## Exercise brief
Reproduce precisely the lines between the start of the data below and the line with "hơn thì bé hơn", both included.

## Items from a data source
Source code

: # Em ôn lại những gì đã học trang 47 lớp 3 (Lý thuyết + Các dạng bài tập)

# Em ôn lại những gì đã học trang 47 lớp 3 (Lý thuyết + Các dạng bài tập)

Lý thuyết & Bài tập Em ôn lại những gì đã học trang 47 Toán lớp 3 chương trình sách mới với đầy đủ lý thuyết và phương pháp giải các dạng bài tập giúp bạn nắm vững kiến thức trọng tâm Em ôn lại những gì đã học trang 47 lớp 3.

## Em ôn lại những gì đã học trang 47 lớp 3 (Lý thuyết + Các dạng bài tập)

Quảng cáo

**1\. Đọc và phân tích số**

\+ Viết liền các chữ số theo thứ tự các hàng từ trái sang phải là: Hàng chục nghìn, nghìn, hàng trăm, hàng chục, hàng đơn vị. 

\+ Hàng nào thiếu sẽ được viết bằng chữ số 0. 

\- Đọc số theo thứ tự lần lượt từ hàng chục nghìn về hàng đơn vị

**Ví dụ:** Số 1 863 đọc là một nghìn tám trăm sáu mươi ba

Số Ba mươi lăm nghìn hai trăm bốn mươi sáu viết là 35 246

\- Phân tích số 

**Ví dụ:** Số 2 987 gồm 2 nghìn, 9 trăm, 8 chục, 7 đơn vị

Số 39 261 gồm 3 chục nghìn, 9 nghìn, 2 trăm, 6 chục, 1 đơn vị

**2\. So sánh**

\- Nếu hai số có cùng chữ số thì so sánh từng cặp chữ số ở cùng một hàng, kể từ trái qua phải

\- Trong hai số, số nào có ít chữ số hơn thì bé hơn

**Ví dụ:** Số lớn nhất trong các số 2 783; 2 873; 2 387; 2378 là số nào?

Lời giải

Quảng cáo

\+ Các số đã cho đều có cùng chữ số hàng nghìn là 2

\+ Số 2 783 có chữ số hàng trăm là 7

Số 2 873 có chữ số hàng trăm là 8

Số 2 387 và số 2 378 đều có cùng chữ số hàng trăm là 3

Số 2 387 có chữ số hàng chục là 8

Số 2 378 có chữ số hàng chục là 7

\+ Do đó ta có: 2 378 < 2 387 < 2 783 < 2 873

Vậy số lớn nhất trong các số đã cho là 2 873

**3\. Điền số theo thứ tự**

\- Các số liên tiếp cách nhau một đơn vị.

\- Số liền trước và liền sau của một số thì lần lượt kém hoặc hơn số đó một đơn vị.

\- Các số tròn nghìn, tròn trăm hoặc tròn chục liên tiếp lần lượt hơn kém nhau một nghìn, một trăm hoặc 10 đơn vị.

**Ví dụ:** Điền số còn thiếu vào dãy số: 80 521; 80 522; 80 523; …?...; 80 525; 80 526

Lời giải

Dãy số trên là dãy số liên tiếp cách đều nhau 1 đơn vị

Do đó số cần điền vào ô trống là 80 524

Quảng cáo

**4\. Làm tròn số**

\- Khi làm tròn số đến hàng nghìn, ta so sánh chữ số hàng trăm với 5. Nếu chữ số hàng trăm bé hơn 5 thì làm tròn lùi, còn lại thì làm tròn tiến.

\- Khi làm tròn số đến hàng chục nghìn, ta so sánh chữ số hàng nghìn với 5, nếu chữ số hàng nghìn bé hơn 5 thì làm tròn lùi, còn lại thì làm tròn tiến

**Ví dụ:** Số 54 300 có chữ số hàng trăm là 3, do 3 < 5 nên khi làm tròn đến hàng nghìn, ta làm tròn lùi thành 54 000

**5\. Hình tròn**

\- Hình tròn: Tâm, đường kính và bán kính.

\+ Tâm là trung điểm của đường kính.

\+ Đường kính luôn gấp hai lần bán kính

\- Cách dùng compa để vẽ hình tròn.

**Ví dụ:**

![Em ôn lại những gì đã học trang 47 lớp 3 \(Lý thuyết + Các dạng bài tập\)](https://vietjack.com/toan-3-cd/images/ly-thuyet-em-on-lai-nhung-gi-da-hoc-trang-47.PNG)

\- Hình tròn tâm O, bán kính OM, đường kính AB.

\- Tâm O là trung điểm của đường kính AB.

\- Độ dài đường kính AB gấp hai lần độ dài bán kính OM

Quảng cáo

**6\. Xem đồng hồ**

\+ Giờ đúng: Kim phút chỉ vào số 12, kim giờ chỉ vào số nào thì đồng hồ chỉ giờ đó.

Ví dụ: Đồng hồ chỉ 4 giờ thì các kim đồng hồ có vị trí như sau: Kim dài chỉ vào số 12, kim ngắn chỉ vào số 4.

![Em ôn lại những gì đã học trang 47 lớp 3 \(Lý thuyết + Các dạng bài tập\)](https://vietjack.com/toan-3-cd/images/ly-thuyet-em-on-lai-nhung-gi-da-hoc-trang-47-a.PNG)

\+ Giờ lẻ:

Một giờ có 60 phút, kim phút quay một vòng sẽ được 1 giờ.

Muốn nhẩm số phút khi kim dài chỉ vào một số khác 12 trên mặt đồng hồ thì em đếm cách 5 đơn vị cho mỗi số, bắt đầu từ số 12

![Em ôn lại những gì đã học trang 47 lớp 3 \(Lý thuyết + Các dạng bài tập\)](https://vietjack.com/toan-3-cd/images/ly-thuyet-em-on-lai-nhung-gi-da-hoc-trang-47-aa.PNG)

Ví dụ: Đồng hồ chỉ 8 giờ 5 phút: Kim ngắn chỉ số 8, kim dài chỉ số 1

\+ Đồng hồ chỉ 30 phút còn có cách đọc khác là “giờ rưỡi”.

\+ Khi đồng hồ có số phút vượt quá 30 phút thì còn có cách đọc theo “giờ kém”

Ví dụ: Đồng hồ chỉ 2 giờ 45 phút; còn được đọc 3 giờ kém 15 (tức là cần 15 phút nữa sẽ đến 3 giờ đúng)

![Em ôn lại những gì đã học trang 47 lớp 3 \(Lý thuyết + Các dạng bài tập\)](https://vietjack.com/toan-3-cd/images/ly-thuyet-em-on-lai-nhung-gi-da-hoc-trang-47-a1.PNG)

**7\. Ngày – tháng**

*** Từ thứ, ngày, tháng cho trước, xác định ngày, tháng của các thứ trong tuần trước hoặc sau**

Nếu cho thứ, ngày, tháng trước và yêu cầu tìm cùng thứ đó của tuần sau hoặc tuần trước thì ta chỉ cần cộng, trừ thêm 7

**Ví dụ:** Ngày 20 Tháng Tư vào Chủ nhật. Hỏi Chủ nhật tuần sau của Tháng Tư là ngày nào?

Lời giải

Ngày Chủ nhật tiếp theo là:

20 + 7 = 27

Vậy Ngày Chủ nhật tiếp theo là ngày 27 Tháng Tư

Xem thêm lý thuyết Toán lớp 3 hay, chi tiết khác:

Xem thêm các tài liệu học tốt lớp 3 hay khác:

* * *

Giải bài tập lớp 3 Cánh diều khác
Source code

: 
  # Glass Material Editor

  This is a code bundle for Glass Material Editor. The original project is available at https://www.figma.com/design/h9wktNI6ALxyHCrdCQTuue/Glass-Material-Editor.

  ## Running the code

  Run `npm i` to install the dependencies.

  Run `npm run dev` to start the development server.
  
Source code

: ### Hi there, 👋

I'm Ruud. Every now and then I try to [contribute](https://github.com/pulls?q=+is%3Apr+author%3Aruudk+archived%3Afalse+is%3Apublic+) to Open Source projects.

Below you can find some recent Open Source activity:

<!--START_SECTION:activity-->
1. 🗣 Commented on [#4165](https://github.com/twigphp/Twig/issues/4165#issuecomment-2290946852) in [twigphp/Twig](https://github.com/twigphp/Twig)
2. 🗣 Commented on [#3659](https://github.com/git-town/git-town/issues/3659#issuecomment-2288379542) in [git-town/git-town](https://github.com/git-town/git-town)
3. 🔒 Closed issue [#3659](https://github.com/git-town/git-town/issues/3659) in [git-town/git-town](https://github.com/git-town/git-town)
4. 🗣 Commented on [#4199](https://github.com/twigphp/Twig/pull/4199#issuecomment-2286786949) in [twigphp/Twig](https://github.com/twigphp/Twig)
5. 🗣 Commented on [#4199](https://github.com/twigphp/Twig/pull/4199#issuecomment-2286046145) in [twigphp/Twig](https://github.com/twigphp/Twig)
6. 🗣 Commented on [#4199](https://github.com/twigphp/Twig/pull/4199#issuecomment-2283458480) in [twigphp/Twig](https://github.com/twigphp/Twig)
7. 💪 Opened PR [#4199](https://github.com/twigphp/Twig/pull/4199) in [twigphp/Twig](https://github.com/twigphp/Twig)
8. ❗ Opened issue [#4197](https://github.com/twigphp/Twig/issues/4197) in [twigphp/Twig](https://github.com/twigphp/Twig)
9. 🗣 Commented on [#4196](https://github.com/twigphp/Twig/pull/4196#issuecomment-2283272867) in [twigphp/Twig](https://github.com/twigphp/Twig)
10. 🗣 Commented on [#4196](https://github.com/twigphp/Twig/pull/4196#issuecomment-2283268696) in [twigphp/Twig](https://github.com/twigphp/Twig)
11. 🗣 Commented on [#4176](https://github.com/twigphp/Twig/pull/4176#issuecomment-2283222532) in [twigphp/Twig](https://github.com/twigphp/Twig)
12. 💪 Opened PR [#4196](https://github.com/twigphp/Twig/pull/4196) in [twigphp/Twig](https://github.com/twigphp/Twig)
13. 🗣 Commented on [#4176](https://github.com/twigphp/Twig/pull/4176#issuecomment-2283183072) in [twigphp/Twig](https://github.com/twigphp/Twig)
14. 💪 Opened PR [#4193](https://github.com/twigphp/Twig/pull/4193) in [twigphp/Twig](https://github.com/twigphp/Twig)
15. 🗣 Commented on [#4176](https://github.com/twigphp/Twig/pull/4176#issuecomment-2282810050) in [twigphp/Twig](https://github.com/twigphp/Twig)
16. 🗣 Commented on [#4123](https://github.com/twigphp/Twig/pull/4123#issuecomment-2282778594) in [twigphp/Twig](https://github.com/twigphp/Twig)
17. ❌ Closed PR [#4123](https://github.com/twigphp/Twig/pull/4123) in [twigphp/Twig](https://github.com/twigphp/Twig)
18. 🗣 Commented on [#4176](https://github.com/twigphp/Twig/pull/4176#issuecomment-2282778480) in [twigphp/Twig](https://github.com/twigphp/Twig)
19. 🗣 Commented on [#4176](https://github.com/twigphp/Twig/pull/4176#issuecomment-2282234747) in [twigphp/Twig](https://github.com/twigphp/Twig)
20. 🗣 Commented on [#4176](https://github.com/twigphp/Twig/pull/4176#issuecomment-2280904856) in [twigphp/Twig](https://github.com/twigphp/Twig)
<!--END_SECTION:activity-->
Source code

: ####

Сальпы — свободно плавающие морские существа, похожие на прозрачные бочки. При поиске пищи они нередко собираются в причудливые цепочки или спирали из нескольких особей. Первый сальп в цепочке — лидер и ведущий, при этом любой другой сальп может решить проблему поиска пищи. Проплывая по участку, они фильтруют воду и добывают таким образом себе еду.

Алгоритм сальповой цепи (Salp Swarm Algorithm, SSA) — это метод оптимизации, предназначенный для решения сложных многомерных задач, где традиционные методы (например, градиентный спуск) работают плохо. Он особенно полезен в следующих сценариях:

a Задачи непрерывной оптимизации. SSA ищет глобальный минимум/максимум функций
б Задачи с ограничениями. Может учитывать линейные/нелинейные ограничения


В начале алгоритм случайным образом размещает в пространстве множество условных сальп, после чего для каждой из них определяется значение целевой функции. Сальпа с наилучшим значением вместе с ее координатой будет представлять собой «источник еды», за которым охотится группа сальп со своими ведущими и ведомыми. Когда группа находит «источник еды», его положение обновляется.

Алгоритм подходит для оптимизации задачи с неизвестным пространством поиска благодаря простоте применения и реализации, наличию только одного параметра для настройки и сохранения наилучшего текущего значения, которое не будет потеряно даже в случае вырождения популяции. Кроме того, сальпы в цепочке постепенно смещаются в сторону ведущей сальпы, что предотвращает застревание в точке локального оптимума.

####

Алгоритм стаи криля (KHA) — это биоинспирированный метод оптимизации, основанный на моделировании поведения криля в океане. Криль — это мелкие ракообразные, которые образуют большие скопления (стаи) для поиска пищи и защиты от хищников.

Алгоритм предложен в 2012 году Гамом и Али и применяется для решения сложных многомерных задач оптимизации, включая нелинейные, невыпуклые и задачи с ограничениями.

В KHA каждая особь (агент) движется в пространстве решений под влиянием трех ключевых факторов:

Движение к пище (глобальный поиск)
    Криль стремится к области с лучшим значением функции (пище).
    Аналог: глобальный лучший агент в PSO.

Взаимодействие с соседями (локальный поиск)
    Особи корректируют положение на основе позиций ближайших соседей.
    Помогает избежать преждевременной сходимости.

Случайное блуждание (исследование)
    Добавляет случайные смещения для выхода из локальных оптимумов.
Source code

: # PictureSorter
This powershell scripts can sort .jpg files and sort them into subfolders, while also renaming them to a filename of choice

## Exercise output
Source code

: # Em ôn lại những gì đã học trang 47 lớp 3 (Lý thuyết + Các dạng bài tập)

# Em ôn lại những gì đã học trang 47 lớp 3 (Lý thuyết + Các dạng bài tập)

Lý thuyết & Bài tập Em ôn lại những gì đã học trang 47 Toán lớp 3 chương trình sách mới với đầy đủ lý thuyết và phương pháp giải các dạng bài tập giúp bạn nắm vững kiến thức trọng tâm Em ôn lại những gì đã học trang 47 lớp 3.

## Em ôn lại những gì đã học trang 47 lớp 3 (Lý thuyết + Các dạng bài tập)

Quảng cáo

**1\. Đọc và phân tích số**

\+ Viết liền các chữ số theo thứ tự các hàng từ trái sang phải là: Hàng chục nghìn, nghìn, hàng trăm, hàng chục, hàng đơn vị. 

\+ Hàng nào thiếu sẽ được viết bằng chữ số 0. 

\- Đọc số theo thứ tự lần lượt từ hàng chục nghìn về hàng đơn vị

**Ví dụ:** Số 1 863 đọc là một nghìn tám trăm sáu mươi ba

Số Ba mươi lăm nghìn hai trăm bốn mươi sáu viết là 35 246

\- Phân tích số 

**Ví dụ:** Số 2 987 gồm 2 nghìn, 9 trăm, 8 chục, 7 đơn vị

Số 39 261 gồm 3 chục nghìn, 9 nghìn, 2 trăm, 6 chục, 1 đơn vị

**2\. So sánh**

\- Nếu hai số có cùng chữ số thì so sánh từng cặp chữ số ở cùng một hàng, kể từ trái qua phải

\- Trong hai số, số nào có ít chữ số hơn thì bé hơn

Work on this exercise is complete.